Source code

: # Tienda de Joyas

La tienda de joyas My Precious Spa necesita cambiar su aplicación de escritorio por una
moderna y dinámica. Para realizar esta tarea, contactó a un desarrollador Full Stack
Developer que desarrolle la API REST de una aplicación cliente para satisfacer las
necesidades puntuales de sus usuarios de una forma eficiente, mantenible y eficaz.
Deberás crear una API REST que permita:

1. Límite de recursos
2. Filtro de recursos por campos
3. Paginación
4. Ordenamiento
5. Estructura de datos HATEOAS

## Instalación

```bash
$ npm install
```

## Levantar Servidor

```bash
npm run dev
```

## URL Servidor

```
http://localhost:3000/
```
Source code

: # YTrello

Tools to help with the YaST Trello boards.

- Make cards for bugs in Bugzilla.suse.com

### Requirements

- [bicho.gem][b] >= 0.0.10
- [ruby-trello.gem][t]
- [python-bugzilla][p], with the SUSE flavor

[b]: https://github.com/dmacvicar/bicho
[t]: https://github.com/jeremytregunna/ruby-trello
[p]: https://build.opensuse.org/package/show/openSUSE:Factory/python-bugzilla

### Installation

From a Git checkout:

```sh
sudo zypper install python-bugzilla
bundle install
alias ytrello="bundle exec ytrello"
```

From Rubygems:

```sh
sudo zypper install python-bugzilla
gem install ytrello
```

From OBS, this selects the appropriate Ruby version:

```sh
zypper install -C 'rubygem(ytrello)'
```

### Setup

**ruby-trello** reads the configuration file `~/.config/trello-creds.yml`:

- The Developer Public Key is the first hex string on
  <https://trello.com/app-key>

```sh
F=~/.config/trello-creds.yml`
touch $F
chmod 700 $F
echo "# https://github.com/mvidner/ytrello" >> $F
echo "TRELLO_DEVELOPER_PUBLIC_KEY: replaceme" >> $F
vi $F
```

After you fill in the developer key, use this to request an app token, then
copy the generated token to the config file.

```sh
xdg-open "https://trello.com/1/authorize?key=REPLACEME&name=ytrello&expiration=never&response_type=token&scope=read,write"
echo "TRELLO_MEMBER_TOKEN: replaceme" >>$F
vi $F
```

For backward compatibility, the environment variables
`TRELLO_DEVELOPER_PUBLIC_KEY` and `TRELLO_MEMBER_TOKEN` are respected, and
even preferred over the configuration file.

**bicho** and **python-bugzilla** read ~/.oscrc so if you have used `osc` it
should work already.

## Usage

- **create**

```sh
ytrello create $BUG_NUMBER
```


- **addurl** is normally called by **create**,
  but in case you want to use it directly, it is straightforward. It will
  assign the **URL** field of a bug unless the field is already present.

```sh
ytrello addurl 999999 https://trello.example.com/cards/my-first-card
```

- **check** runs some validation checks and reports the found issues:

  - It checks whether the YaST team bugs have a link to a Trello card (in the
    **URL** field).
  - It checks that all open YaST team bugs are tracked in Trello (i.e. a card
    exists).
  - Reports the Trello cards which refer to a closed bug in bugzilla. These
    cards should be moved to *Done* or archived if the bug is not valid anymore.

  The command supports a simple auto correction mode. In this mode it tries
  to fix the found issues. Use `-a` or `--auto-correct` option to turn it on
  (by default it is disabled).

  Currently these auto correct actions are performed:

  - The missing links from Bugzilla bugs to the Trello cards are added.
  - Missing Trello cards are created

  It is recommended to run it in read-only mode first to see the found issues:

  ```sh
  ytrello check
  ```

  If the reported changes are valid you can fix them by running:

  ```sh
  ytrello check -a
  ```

* * * * *

PROBLEM STATEMENT:
Above are the records; please copy exactly their first line and each line after it through the line containing "[t]: https://github.com/jeremytregunna/ruby-trello", and no line after that.

TASK ANSWER:
Source code

: # Tienda de Joyas

La tienda de joyas My Precious Spa necesita cambiar su aplicación de escritorio por una
moderna y dinámica. Para realizar esta tarea, contactó a un desarrollador Full Stack
Developer que desarrolle la API REST de una aplicación cliente para satisfacer las
necesidades puntuales de sus usuarios de una forma eficiente, mantenible y eficaz.
Deberás crear una API REST que permita:

1. Límite de recursos
2. Filtro de recursos por campos
3. Paginación
4. Ordenamiento
5. Estructura de datos HATEOAS

## Instalación

```bash
$ npm install
```

## Levantar Servidor

```bash
npm run dev
```

## URL Servidor

```
http://localhost:3000/
```
Source code

: # YTrello

Tools to help with the YaST Trello boards.

- Make cards for bugs in Bugzilla.suse.com

### Requirements

- [bicho.gem][b] >= 0.0.10
- [ruby-trello.gem][t]
- [python-bugzilla][p], with the SUSE flavor

[b]: https://github.com/dmacvicar/bicho
[t]: https://github.com/jeremytregunna/ruby-trello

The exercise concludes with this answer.